Due to the potential for increased efficiency, cogeneration of the two technologies is desirable, with EDF also looking at hydrogen production at its planned Sizewell site.

But it is the next generation of reactors – both small modular reactors (SMR) and advanced modular reactors (AMR) which offers the most exciting opportunities. SMRs are advanced nuclear reactors that generate only around a third of the output of a traditional reactor, but which employ existing technology. SMRs could be more easily co-located with hydrogen producers due to their size.

Meanwhile the UK is specifically looking to capitalise on its unique history of gas-cooled reactors to develop high temperature AMRs which could operate at close to 1000 degrees Celsius. If the UK was able to develop this technology, it could potentially look at splitting water using a thermal chemical process which would remove the need to first convert heat to electricity, thereby cutting the costs of production.

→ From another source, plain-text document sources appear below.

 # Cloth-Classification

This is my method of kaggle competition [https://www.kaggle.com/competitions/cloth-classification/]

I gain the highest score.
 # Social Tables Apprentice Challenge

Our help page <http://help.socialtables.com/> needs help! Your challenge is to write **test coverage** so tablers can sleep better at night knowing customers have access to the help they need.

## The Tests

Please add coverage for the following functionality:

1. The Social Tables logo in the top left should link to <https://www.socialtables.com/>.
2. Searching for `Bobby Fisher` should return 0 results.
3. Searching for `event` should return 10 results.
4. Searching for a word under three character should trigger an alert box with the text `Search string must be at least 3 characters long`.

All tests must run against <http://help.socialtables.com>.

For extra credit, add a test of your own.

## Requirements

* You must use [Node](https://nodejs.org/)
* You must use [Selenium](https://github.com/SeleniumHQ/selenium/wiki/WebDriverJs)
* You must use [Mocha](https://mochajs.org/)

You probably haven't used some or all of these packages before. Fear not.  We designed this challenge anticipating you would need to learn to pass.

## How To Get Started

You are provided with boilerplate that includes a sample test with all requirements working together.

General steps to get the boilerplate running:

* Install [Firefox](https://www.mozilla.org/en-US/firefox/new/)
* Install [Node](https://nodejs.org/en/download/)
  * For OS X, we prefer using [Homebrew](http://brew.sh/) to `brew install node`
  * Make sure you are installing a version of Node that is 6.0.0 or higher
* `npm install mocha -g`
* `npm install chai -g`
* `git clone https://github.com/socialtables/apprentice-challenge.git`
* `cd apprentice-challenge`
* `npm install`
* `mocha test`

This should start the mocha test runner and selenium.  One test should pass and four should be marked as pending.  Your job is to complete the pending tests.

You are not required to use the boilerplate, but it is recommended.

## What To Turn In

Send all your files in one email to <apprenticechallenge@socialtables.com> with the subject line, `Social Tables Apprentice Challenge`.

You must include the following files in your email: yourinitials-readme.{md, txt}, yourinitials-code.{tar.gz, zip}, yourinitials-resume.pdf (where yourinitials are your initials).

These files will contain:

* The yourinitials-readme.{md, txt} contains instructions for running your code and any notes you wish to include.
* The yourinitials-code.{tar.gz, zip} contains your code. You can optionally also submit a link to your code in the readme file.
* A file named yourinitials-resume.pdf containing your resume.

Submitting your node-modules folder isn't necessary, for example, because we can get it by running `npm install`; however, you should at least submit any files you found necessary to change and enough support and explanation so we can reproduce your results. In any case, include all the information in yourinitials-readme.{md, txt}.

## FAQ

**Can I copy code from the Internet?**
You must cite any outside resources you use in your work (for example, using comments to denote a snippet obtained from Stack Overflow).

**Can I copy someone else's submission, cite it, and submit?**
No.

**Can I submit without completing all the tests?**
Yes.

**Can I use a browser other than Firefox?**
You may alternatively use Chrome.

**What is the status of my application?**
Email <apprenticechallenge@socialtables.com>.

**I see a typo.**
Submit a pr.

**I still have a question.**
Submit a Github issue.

Despite the many benefits of coupling hydrogen to nuclear generation, the UK government has yet to give the idea its full potential because it has the more immediate problem of expediating a nuclear renaissance in the UK.

Currently nuclear provides some 5.5GW of the UK’s electricity, around 15%, but this will drop drastically by 2028 as eight out of nine operational reactors are retired. In 2022, spurred on by the energy crisis brought about by the Ukraine war, then prime minister Boris Johnson announced a target of 24GW from nuclear power by 2050 and an ambition to build a new reactor every year.

The Science, Innovation and Technology Committee called the target laudable, as it would represent three times the current nuclear capacity even before the planned retirements, and double the highest nuclear capacity the UK has ever achieved.

Hill says the government’s focus on electricity is “understandable” given the UK is expected to double its requirement for electricity by 2050. “It recognises nuclear has the potential, but it hasn’t been defined in a gigawatt target. We have suggested that they try and define it in those terms,” he adds.

While the nuclear industry could feasibly produce hydrogen from today, it would have to use power needed to support the electricity grid. Realistically the industry is unlikely to be large enough to have surplus to support hydrogen production until the 2030s, but ambitious clear decisions need to be made in the 2020s, says Hill.

“That’s the key thing we are trying to get across. Solutions for sustainable, deep decarbonisation, especially of industry, are going to be medium to long term in some senses but you have to start now. If you want to develop what is, compared to others, a relatively immature technology into a mature robust commercially competitive technology then you need to start getting behind it now and putting in place the incentives on both the customer and supplier side to make this happen.”

He hopes that a consultation looking at alternative routes to market for SMR designs not chosen by the recently created development body Great British Nuclear in the competition launched in July will be a vehicle for discussion around a specific hydrogen target and uses for the energy.

However, Celia Greaves, chief executive of the Hydrogen Energy Association says that while a target would be welcome it must be accompanied with specific support for nuclear-enabled hydrogen.

“To ensure that we maximise our chances of reaching net zero, we would like to see existing funding extended in both scale and ambition to include nuclear-enabled hydrogen or for specific support to be created. What we don’t want to be doing is cutting existing pies into smaller pieces.”